Il brand Bruno Manetti ha in questo modo grande visibilità in boutique di alto profilo e i suoi capi vengono molto spesso presentati accanto ai prodotti di griffe prestigiose, come quelli delle maison francesi. In genere, senza distinzione di provenienza geografica, questi punti vendita sono gestiti da persone di età medio-alta, sempre alla ricerca di maglieria non convenzionale e comunque in grado di garantire il massimo grado di qualità. “È stato un processo di crescita progressiva ma tangibile a cui abbiamo lavorato parecchio negli anni – conferma Manetti, amministratore unico dell’impresa di Montelupo Fiorentino –. Oltre a confermarci in Giappone, per noi sbocco commerciale di estremo interesse, nell’ultimo quinquennio i passi in avanti più sostanziali li abbiamo compiuti in altre zone dell’Asia, con Cina, Hong Kong, Taiwan a guidare i paesi in cui il nostro sviluppo è stato più marcato. Come dicevo in precedenza siamo già attivi negli Stati Uniti, ma credo che il radicamento del nostro marchio in Nord America sia sostanzialmente in fase ancora embrionale. Sono sicuro che nei prossimi anni si potrà fare molto di più per avvicinare ai capi che produciamo pure quel tipo di clientela”.
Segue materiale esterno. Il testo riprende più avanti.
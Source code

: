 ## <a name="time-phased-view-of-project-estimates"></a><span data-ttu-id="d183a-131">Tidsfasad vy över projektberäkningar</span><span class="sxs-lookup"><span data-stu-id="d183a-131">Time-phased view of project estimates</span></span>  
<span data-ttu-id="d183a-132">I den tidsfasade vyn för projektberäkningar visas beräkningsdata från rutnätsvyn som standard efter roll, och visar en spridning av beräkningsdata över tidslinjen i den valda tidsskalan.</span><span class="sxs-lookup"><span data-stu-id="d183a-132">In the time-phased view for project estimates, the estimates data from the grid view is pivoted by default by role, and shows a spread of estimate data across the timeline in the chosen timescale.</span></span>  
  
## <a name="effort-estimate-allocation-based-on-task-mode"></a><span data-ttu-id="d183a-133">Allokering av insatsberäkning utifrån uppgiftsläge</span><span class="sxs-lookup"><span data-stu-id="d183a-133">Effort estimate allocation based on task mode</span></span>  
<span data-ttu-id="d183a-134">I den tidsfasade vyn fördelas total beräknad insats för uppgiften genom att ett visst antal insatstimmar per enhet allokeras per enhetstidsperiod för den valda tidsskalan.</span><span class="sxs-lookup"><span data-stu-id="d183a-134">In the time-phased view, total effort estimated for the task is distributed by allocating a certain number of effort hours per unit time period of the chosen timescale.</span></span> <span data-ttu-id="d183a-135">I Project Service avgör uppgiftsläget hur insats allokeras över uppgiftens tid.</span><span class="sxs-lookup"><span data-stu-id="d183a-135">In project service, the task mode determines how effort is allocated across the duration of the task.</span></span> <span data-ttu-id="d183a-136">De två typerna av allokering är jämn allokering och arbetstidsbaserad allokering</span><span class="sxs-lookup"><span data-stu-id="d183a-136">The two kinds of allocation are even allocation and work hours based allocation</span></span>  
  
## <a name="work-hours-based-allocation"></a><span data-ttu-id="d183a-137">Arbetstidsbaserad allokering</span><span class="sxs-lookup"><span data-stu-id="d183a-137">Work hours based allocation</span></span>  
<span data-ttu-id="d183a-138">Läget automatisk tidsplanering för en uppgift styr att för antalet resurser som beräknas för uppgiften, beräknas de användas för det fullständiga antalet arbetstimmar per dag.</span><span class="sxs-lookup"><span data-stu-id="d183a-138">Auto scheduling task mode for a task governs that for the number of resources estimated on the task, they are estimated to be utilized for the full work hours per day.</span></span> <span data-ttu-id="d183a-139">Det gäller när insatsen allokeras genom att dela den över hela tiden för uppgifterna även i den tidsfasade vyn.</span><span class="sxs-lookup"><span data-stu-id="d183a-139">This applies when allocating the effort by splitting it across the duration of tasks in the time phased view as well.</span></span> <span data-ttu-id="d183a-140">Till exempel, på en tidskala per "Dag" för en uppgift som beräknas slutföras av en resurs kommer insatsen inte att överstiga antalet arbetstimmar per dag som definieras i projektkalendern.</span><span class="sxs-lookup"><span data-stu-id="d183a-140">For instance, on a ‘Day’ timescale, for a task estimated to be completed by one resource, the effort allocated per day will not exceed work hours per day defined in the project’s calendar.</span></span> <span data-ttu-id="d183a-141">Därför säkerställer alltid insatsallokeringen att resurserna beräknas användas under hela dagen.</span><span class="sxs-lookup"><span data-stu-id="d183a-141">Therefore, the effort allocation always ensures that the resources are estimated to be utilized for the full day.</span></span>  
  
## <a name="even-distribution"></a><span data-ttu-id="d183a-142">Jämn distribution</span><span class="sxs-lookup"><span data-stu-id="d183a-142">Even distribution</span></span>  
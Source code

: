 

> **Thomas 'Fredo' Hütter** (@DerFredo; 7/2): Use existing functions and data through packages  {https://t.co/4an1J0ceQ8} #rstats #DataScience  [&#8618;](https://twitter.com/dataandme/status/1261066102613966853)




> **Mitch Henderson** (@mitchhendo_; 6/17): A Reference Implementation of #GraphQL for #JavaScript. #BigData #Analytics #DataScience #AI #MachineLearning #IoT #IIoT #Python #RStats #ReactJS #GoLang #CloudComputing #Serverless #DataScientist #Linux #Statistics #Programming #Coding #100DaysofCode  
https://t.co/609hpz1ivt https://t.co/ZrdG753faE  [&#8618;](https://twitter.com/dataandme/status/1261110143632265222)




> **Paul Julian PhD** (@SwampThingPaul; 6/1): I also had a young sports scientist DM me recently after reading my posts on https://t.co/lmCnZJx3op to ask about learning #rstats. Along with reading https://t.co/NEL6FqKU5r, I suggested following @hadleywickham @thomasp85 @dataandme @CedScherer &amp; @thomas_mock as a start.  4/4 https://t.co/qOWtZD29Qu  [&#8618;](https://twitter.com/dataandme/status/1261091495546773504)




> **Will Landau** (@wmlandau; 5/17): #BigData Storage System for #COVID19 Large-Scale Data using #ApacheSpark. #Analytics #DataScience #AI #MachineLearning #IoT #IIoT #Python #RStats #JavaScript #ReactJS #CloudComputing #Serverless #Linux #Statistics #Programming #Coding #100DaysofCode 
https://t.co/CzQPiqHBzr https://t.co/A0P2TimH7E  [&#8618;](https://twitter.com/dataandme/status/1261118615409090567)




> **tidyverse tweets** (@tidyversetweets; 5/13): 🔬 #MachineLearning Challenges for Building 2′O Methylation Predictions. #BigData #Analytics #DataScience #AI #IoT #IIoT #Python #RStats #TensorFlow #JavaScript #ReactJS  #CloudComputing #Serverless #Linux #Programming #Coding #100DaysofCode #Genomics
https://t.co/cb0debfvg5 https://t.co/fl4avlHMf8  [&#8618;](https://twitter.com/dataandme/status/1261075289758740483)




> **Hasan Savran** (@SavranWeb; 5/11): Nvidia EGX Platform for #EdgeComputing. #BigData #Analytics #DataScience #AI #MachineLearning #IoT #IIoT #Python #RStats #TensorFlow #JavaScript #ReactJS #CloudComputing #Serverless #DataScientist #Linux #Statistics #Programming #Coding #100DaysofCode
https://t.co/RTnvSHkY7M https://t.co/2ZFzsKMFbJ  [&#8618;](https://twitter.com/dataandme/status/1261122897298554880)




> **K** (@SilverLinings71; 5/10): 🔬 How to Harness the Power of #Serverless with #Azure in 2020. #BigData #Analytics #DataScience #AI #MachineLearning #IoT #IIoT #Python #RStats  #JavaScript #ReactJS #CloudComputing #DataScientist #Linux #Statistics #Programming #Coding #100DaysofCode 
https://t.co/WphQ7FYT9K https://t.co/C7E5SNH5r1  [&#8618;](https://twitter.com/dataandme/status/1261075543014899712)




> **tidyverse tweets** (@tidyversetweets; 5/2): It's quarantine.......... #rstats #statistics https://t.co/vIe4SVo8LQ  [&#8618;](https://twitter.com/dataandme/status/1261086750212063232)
L’essere riuscito a sviluppare, in sinergia con un’industria tedesca del settore, un nuovo, particolare tipo di maglieria tramata-confezionata di estremo pregio – con la forma di una giacca, un blazer, una giacchina tipo Chanel o un cappotto, ma il confort e la vestibilità di una maglia – ha permesso all’azienda toscana di aumentare le proprie quote di mercato (l’export costituisce il 90% del fatturato) continuando a puntare sulla qualità delle materie prime. “Un nuovo modo di proporre un capo che ci sta dando grandi ritorni non solo in termini economici, ma pure d’immagine. Per creare, per esempio, una giacca per uomo che viene percepita da chi la veste come un maglione ci vuole un notevole know how, conoscenze di tecnica e modellistica sopra la media. E poi sono ovviamente decisive materie prime che siano di livello certificato. I filati li compriamo prevalentemente in Italia, ma vengono comunque dall’estero: le capre che ci forniscono il cachemire sono infatti cinesi, mentre la lana viene da pecore della Tasmania, in Australia”, chiarisce Manetti.
Di progetti, infine, nel quartier generale della Pmi toscana se ne continuano a fare più d’uno, anche se la situazione contingente ha consigliato di mettere in stand by il più importante. “L’idea era di aprire una decina di negozi a marchio Bruno Manetti, ma Covid-19 e la guerra in Ucraina hanno di fatto stoppato gli entusiasmi. Sono cose che non si possono portare avanti a cuor leggero e senza pensare alle possibili ricadute, soprattutto quando si è ancora piccoli come noi. Abbiamo bisogno, insomma, di farci vedere di più in giro, di diventare maggiormente popolari. Parallelamente stiamo provando ad avviare una joint venture con un produttore mongolo di cachemire con cui abbiamo parlato, qui da noi, ai primi di giugno”, conclude Bruno Manetti.